Adopting deduplication technology, there exists only one version of data chunk in the storage system. When some nodes fail, it will bring challenge to the data chunks availability (Fu, Lee, Feng, Chen, & Xiao, 2016). Furthermore, the availability of files which depend on the data chunk stored on the failed node is greatly reduced. If a data chunk is lost, all files which depend on it is unavailable. So according to the reference count, the importance of a data chunk is different. According to temporal locality of data being accessed, if a data chunk is accessed, the probability of it being accessed again is large recently (Zhao, Qiao, & Raicu, 2015). Thus, the importance of a chunk is different according to the data access frequency. In addition, based on different value of data access frequency, we set different redundancy level for data chunks that can balance the load of storage system (Zhou, Deng, & Xie, 2014). After adopting deduplication technology, the importance of a chunk has a great impact on data availability in storage system.

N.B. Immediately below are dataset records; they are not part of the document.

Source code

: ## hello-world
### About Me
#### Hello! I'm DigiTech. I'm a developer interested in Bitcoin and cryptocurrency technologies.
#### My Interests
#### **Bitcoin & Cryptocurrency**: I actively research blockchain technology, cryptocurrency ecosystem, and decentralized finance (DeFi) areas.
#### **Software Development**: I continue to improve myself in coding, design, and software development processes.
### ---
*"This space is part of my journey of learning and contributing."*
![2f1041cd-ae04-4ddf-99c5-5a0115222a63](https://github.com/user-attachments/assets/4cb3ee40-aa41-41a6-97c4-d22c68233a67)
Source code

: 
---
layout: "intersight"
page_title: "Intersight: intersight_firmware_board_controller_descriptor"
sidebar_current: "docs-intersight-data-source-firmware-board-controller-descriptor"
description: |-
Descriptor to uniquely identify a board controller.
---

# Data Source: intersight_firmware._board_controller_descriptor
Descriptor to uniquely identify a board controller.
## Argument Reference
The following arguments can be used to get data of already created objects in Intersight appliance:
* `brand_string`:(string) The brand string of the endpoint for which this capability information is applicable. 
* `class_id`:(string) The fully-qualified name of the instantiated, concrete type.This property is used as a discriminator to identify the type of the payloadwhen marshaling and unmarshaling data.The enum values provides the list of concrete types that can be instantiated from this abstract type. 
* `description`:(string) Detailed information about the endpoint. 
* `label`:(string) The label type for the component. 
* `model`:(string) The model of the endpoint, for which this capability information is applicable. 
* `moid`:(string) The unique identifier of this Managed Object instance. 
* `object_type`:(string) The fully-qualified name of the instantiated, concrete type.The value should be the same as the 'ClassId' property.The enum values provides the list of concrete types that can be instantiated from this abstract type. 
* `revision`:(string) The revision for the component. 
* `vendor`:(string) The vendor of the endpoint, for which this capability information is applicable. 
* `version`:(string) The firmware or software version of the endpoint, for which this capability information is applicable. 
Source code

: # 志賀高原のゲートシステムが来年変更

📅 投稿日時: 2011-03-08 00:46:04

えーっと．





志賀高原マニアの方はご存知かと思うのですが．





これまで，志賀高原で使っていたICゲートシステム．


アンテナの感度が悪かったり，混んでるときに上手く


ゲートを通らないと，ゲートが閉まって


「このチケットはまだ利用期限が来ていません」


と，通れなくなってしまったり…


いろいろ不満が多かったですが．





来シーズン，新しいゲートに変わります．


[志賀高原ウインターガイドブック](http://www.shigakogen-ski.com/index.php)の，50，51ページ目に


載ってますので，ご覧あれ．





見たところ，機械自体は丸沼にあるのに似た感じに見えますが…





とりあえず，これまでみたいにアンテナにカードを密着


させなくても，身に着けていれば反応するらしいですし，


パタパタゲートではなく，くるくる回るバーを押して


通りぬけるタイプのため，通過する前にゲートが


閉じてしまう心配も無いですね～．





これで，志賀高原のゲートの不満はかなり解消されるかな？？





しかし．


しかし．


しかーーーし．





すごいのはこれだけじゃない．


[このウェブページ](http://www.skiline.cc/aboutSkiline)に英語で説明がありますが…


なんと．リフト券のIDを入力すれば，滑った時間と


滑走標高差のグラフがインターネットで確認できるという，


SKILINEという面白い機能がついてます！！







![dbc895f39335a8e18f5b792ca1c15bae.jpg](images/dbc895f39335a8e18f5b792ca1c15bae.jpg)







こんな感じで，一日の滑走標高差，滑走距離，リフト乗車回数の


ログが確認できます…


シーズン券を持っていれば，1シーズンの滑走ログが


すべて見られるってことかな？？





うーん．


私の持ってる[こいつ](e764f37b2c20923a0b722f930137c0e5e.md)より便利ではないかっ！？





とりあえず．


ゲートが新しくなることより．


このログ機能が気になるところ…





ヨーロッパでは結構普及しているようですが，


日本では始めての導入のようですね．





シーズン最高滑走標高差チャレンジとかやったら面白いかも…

There are lots of research findings to guarantee data availability when deduplication technology is adopted in the storage system, and the main idea is to introduce redundant information for the data chunk. Replication and erasure codes are two methods proposed to increase data redundancy. They can protect against data loss and enhance data chunk availability. In this article, we mainly consider replication technology. As we all know, when data redundancy increases, the data availability can be guaranteed, but it also increases storage overhead at the same time. In this paper, we analyze the characteristic information of data chunks, and then determine the redundancy degree according to the importance of a data chunk. Through adopting this method, we can ensure data availability and optimize storage utilization. That is, it can achieve a tradeoff between storage space efficiency and data availability.